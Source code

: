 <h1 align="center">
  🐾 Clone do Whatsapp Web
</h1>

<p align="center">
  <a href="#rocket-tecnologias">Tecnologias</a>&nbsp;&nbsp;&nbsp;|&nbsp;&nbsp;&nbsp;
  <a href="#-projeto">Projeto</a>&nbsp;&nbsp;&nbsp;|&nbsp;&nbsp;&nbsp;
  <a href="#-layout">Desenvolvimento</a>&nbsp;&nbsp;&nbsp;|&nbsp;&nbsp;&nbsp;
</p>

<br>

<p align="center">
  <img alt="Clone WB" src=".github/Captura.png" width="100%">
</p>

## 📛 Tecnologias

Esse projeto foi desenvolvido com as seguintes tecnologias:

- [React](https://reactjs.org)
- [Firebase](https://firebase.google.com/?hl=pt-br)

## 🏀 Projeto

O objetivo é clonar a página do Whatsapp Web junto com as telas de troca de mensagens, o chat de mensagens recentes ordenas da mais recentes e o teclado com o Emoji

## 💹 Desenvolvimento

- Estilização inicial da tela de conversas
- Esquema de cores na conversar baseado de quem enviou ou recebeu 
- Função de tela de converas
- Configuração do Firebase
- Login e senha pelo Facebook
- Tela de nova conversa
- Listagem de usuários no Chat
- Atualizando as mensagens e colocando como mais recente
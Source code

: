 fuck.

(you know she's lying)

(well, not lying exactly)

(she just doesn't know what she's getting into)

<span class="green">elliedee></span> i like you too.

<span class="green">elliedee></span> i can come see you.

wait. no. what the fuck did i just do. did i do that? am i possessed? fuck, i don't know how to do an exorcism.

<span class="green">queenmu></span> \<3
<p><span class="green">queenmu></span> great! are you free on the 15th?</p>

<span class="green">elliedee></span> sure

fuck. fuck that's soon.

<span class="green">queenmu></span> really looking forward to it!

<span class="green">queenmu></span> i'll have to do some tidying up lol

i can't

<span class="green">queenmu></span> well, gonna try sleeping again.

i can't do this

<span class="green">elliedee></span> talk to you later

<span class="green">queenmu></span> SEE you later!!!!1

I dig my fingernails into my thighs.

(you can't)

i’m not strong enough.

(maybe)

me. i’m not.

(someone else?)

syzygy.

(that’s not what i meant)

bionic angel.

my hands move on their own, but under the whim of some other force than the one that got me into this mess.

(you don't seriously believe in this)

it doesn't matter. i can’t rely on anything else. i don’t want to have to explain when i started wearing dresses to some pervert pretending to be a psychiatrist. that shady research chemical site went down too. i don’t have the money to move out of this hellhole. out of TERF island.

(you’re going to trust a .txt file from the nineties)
--------------------------------
An exact copy of the listing is what's needed here.

* _RESPONSE_:
Source code

: <h1 align="center">
  🐾 Clone do Whatsapp Web
</h1>

<p align="center">
  <a href="#rocket-tecnologias">Tecnologias</a>&nbsp;&nbsp;&nbsp;|&nbsp;&nbsp;&nbsp;
  <a href="#-projeto">Projeto</a>&nbsp;&nbsp;&nbsp;|&nbsp;&nbsp;&nbsp;
  <a href="#-layout">Desenvolvimento</a>&nbsp;&nbsp;&nbsp;|&nbsp;&nbsp;&nbsp;
</p>

<br>

<p align="center">
  <img alt="Clone WB" src=".github/Captura.png" width="100%">
</p>

## 📛 Tecnologias

Esse projeto foi desenvolvido com as seguintes tecnologias:

- [React](https://reactjs.org)
- [Firebase](https://firebase.google.com/?hl=pt-br)

## 🏀 Projeto

O objetivo é clonar a página do Whatsapp Web junto com as telas de troca de mensagens, o chat de mensagens recentes ordenas da mais recentes e o teclado com o Emoji

## 💹 Desenvolvimento

- Estilização inicial da tela de conversas
- Esquema de cores na conversar baseado de quem enviou ou recebeu 
- Função de tela de converas
- Configuração do Firebase
- Login e senha pelo Facebook
- Tela de nova conversa
- Listagem de usuários no Chat
- Atualizando as mensagens e colocando como mais recente
Source code

: fuck.

(you know she's lying)

(well, not lying exactly)

(she just doesn't know what she's getting into)

<span class="green">elliedee></span> i like you too.

<span class="green">elliedee></span> i can come see you.

wait. no. what the fuck did i just do. did i do that? am i possessed? fuck, i don't know how to do an exorcism.

<span class="green">queenmu></span> \<3
<p><span class="green">queenmu></span> great! are you free on the 15th?</p>

<span class="green">elliedee></span> sure

fuck. fuck that's soon.

<span class="green">queenmu></span> really looking forward to it!

<span class="green">queenmu></span> i'll have to do some tidying up lol

i can't

<span class="green">queenmu></span> well, gonna try sleeping again.

i can't do this

<span class="green">elliedee></span> talk to you later

<span class="green">queenmu></span> SEE you later!!!!1

I dig my fingernails into my thighs.

(you can't)

i’m not strong enough.

(maybe)

me. i’m not.

(someone else?)

syzygy.

(that’s not what i meant)

bionic angel.

my hands move on their own, but under the whim of some other force than the one that got me into this mess.

(you don't seriously believe in this)

it doesn't matter. i can’t rely on anything else. i don’t want to have to explain when i started wearing dresses to some pervert pretending to be a psychiatrist. that shady research chemical site went down too. i don’t have the money to move out of this hellhole. out of TERF island.

(you’re going to trust a .txt file from the nineties)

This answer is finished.